Tayo Aluko reports on struggles past and present on day two of the Liverpool dockers’ strike
George Breen is a dying man. Aged 57, the dockworker has been undergoing treatment for brain cancer at Clatterbridge Hospital for a while, but it is now understood and accepted that his days are finally coming to an end. And yet, on the second day of the dockworkers’ strike at the Port of Liverpool, George was brought to the picket line to show his solidarity with his fellow workers. Breen, described as a highly respected union rep in his time, was clearly loved, as was demonstrated by the spontaneous applause that greeted him as he was pushed in his wheelchair into the bosom of his comrades. Puffing away on his cigarette, he was immediately ribbed by his former mates for “looking like f**king Don Corleone,” before they lined up to shake (and in one case, kiss) his hand.
Contrast that with what was said about someone else who should have stood with the dockers in the over two-year-long 1995 strike. According to speakers from the podium Bill Morris, the General Secretary of the TGWU which merged with Amicus in 2007 to form Unite, didn’t lift a finger to help his members then, robbing them of victory. “And where is he now?” Steve Gerard, Unite’s regional officer asked, “Falling asleep in the House of Lords.” Today’s General Secretary, Sharon Graham on the other hand, is cut of a wholly different cloth. Just over a year into the post, she has given her comrades the confidence to know that they will not be betrayed this time, and when in her rousing speech she repeated her invitation to the port bosses to meet with her across the negotiating table any time, it was clear that this was another union boss that would have the Establishment quaking in their boots.

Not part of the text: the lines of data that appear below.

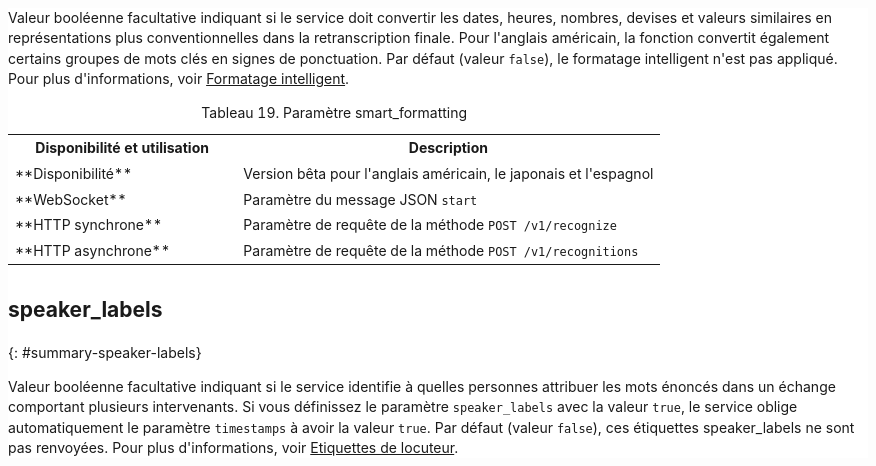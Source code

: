 Valeur booléenne facultative indiquant si le service doit convertir les dates, heures, nombres, devises et valeurs similaires en représentations plus conventionnelles dans la retranscription finale. Pour l'anglais américain, la fonction convertit également certains groupes de mots clés en signes de ponctuation. Par défaut (valeur `false`), le formatage intelligent n'est pas appliqué. Pour plus d'informations, voir [Formatage intelligent](/docs/services/speech-to-text-data?topic=speech-to-text-data-output#smart_formatting).

<table style="width:90%">
  <caption>Tableau 19. Paramètre smart_formatting</caption>
  <tr>
    <th>Disponibilité et utilisation</th>
    <th style="vertical-align:bottom">Description</th>
  </tr>
  <tr>
    <td style="text-align:left; width:35%">
      **Disponibilité**
    </td>
    <td style="text-align:left">
      Version bêta pour l'anglais américain, le japonais et l'espagnol
    </td>
  </tr>
  <tr>
    <td style="text-align:left">
      **WebSocket**
    </td>
    <td style="text-align:left">
      Paramètre du message JSON <code>start</code>
    </td>
  </tr>
  <tr>
    <td style="text-align:left">
      **HTTP synchrone**
    </td>
    <td style="text-align:left">
      Paramètre de requête de la méthode <code>POST /v1/recognize</code>
    </td>
  </tr>
  <tr>
    <td style="text-align:left">
      **HTTP asynchrone**
    </td>
    <td style="text-align:left">
      Paramètre de requête de la méthode <code>POST /v1/recognitions</code>
    </td>
  </tr>
</table>

## speaker_labels
{: #summary-speaker-labels}

Valeur booléenne facultative indiquant si le service identifie à quelles personnes attribuer les mots énoncés dans un échange comportant plusieurs intervenants. Si vous définissez le paramètre `speaker_labels` avec la valeur `true`, le service oblige automatiquement le paramètre `timestamps` à avoir la valeur `true`. Par défaut (valeur `false`), ces étiquettes speaker_labels ne sont pas renvoyées. Pour plus d'informations, voir [Etiquettes de locuteur](/docs/services/speech-to-text-data?topic=speech-to-text-data-output#speaker_labels).
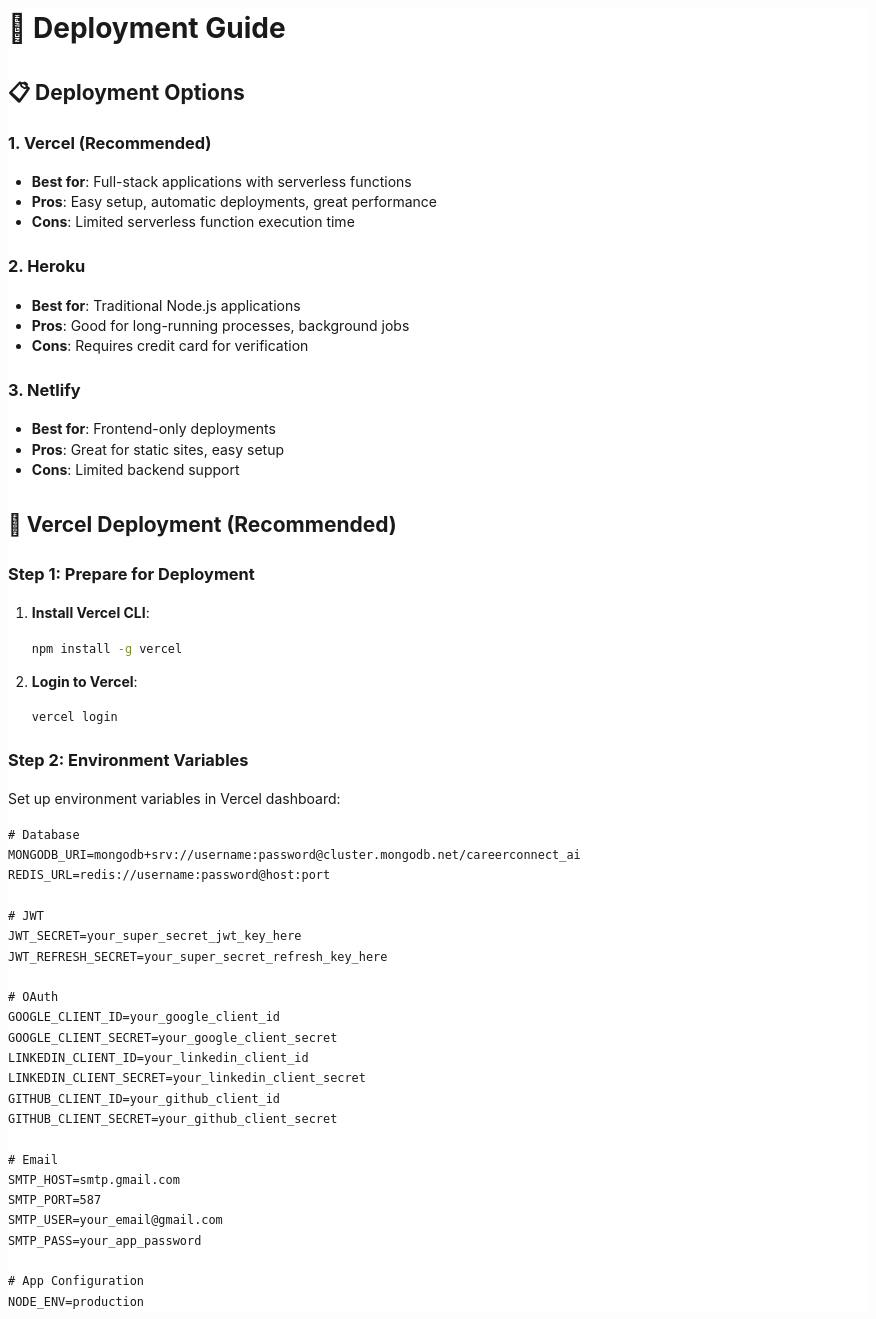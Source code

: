 # 🚀 Deployment Guide

## 📋 **Deployment Options**

### 1. **Vercel (Recommended)**
- **Best for**: Full-stack applications with serverless functions
- **Pros**: Easy setup, automatic deployments, great performance
- **Cons**: Limited serverless function execution time

### 2. **Heroku**
- **Best for**: Traditional Node.js applications
- **Pros**: Good for long-running processes, background jobs
- **Cons**: Requires credit card for verification

### 3. **Netlify**
- **Best for**: Frontend-only deployments
- **Pros**: Great for static sites, easy setup
- **Cons**: Limited backend support

## 🎯 **Vercel Deployment (Recommended)**

### Step 1: Prepare for Deployment

1. **Install Vercel CLI**:
   ```bash
   npm install -g vercel
   ```

2. **Login to Vercel**:
   ```bash
   vercel login
   ```

### Step 2: Environment Variables

Set up environment variables in Vercel dashboard:

```env
# Database
MONGODB_URI=mongodb+srv://username:password@cluster.mongodb.net/careerconnect_ai
REDIS_URL=redis://username:password@host:port

# JWT
JWT_SECRET=your_super_secret_jwt_key_here
JWT_REFRESH_SECRET=your_super_secret_refresh_key_here

# OAuth
GOOGLE_CLIENT_ID=your_google_client_id
GOOGLE_CLIENT_SECRET=your_google_client_secret
LINKEDIN_CLIENT_ID=your_linkedin_client_id
LINKEDIN_CLIENT_SECRET=your_linkedin_client_secret
GITHUB_CLIENT_ID=your_github_client_id
GITHUB_CLIENT_SECRET=your_github_client_secret

# Email
SMTP_HOST=smtp.gmail.com
SMTP_PORT=587
SMTP_USER=your_email@gmail.com
SMTP_PASS=your_app_password

# App Configuration
NODE_ENV=production
```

Dan Carden MP recalled standing there in 1995, at the age of eight, brought by his father Mike, who sadly passed away in December. One of the leaders of that strike, he would be proud, his MP son said, of the workers, and was with them today. A minute’s silence was held in honour of him and others who had also passed on.
Such respect, such love, such gratitude for service and camaraderie must have been so satisfying for Carden Jr. and George Breen to feel, and one suspects that Bill Morris, regardless of whatever titles he shares with the Russian oligarchs and others in that sleepy house in Westminster, knows in his heart of hearts that he will never enjoy. As I begin to draw this piece to a close, I can’t help wondering whether the apparent absence of a single Black person on the picket line might be part of his legacy, but may be a matter to be examined elsewhere.
For now, better to enjoy the growing feeling that, as Sharon Graham and other trade union leaders remind us, the battle for the workers will be fought and won on the streets. Better too to pay tribute to those still alive and dead who understood, like the late Harry Bridges, President of the American dockworkers’ union, ILWU, said: “the most important word in the working class dictionary is solidarity,” or Woody Guthrie, whose song speaks of the likes of George Breen: “part of the union till the day I die,” or Paul Robeson, who popularised the story of Joe Hill, the union man executed on trumped up charges, but still reminds us that “I never died, says he.”